It is hoped that the book will prove of interest and help, both to those who believe in the Divine origin of the Bible and to those who do not. One of the most satisfactory ways of determining whether the Bible is of Divine origin or not, is by finding out precisely what it teaches and whether there is one deep philosophy running through the book composed by such a multiplicity and variety of human authors. The writer must confess that his own conviction that there was one Author back of the many writers, and that that one Author was God, has ever deepened as he studied.

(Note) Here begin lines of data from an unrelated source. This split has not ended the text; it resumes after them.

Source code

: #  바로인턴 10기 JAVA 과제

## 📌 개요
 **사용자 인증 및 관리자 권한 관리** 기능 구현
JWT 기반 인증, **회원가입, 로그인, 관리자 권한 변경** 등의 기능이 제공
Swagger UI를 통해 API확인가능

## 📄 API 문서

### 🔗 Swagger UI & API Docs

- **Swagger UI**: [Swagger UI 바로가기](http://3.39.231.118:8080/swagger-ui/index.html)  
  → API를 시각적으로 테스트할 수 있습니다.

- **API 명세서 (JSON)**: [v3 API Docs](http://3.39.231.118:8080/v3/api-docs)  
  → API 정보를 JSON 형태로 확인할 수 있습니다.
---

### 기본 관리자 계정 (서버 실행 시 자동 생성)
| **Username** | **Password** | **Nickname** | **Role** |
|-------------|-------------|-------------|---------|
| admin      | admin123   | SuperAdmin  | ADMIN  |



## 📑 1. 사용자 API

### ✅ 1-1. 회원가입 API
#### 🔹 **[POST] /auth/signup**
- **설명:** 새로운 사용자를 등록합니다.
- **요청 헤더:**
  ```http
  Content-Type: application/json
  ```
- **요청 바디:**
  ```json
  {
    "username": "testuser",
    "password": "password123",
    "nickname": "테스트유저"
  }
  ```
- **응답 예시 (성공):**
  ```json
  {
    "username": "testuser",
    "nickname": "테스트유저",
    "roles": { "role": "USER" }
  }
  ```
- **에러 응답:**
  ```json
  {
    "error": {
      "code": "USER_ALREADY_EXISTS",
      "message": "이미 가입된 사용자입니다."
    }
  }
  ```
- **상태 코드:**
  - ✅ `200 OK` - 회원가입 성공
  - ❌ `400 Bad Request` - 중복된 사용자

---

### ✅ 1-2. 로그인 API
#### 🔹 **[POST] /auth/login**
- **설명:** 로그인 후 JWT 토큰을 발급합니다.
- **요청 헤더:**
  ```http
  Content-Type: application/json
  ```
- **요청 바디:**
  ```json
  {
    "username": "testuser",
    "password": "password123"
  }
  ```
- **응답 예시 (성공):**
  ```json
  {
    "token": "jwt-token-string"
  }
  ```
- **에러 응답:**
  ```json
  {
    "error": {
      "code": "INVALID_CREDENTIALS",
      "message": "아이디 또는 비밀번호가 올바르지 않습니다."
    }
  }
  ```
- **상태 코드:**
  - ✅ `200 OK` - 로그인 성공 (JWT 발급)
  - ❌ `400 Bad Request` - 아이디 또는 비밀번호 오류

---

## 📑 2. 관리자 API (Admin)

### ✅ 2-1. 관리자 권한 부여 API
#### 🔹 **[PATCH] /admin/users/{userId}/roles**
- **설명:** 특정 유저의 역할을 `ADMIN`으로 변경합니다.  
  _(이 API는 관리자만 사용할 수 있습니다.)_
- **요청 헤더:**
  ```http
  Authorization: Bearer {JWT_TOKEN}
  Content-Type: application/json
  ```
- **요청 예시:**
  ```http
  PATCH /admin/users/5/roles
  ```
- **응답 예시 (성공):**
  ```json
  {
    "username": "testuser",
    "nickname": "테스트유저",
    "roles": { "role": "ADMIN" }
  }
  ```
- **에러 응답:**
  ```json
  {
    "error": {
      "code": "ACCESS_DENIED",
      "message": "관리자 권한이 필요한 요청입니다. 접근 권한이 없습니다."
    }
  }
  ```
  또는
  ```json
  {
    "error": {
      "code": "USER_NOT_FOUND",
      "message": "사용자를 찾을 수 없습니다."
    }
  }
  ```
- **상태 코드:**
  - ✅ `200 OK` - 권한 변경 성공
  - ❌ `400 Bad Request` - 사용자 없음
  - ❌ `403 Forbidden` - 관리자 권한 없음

Just the suggestion of a few ways in which this book can be used with profit:

Its most apparent use is as a classbook in Bible Theology, its arrangement by sections and propositions having had such use in mind. The book can also be used in family devotions by those who desire something more orderly, systematic and thorough than the methods usually employed in this important, but neglected, department of Christian culture.

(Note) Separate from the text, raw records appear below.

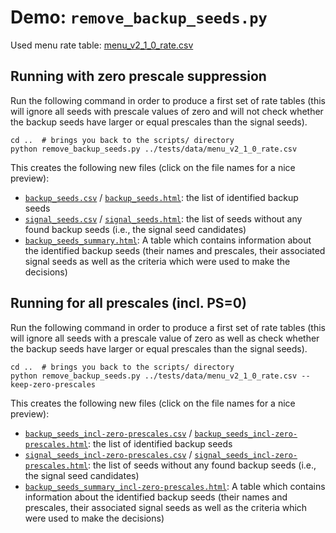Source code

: # Demo: `remove_backup_seeds.py`

Used menu rate table: [menu_v2_1_0_rate.csv](/tests/data/menu_v2_1_0_rate.csv)

## Running with zero prescale suppression

Run the following command in order to produce a first set of rate tables (this
will ignore all seeds with prescale values of zero and will not check whether
the backup seeds have larger or equal prescales than the signal seeds).
```
cd ..  # brings you back to the scripts/ directory
python remove_backup_seeds.py ../tests/data/menu_v2_1_0_rate.csv
```

This creates the following new files (click on the file names for a nice preview):
- [`backup_seeds.csv`](./backup_seeds.csv) / [`backup_seeds.html`](https://htmlpreview.github.io/?https://raw.githubusercontent.com/tempse/PS-tools/demo/remove-backup-seeds/scripts/demo_remove_backup_seeds/backup_seeds.html): the list of identified backup seeds
- [`signal_seeds.csv`](./signal_seeds.csv) / [`signal_seeds.html`](https://htmlpreview.github.io/?https://raw.githubusercontent.com/tempse/PS-tools/demo/remove-backup-seeds/scripts/demo_remove_backup_seeds/signal_seeds.html): the list of seeds without any found
  backup seeds (i.e., the signal seed candidates)
- [`backup_seeds_summary.html`](https://htmlpreview.github.io/?https://raw.githubusercontent.com/tempse/PS-tools/demo/remove-backup-seeds/scripts/demo_remove_backup_seeds/backup_seeds_summary.html): A table which contains information about the
  identified backup seeds (their names and prescales, their associated signal
  seeds as well as the criteria which were used to make the decisions)

## Running for all prescales (incl. PS=0)

Run the following command in order to produce a first set of rate tables (this
will ignore all seeds with a prescale value of zero as well as check whether
the backup seeds have larger or equal prescales than the signal seeds).
```
cd ..  # brings you back to the scripts/ directory
python remove_backup_seeds.py ../tests/data/menu_v2_1_0_rate.csv --keep-zero-prescales
```

This creates the following new files (click on the file names for a nice preview):
- [`backup_seeds_incl-zero-prescales.csv`](./backup_seeds_incl-zero-prescales.csv) / [`backup_seeds_incl-zero-prescales.html`](https://htmlpreview.github.io/?https://raw.githubusercontent.com/tempse/PS-tools/demo/remove-backup-seeds/scripts/demo_remove_backup_seeds/backup_seeds_incl-zero-prescales.html): the list of identified backup seeds
- [`signal_seeds_incl-zero-prescales.csv`](./signal_seeds_incl-zero-prescales.csv) / [`signal_seeds_incl-zero-prescales.html`](https://htmlpreview.github.io/?https://raw.githubusercontent.com/tempse/PS-tools/demo/remove-backup-seeds/scripts/demo_remove_backup_seeds/signal_seeds_incl-zero-prescales.html): the list of seeds without any found
  backup seeds (i.e., the signal seed candidates)
- [`backup_seeds_summary_incl-zero-prescales.html`](https://htmlpreview.github.io/?https://raw.githubusercontent.com/tempse/PS-tools/demo/remove-backup-seeds/scripts/demo_remove_backup_seeds/backup_seeds_summary_incl-zero-prescales.html): A table which contains information about the
  identified backup seeds (their names and prescales, their associated signal
  seeds as well as the criteria which were used to make the decisions)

It is hoped that it may be helpful also in private devotional study of the Bible. While the book aims to be scientific, it is not cold. Too much devotional study of the Bible is haphazard. By the use of this book it can be made orderly, thorough and progressive.

The author has received numerous letters from groups of believers where there were no churches, and from other groups in various churches, asking for a definite outline of Bible study, and trusts that this book may be helpful in many such cases. Why, for example, could not groups of Christians who are shut out from ordinary church privileges gather together and study the Bible itself with the help of this book?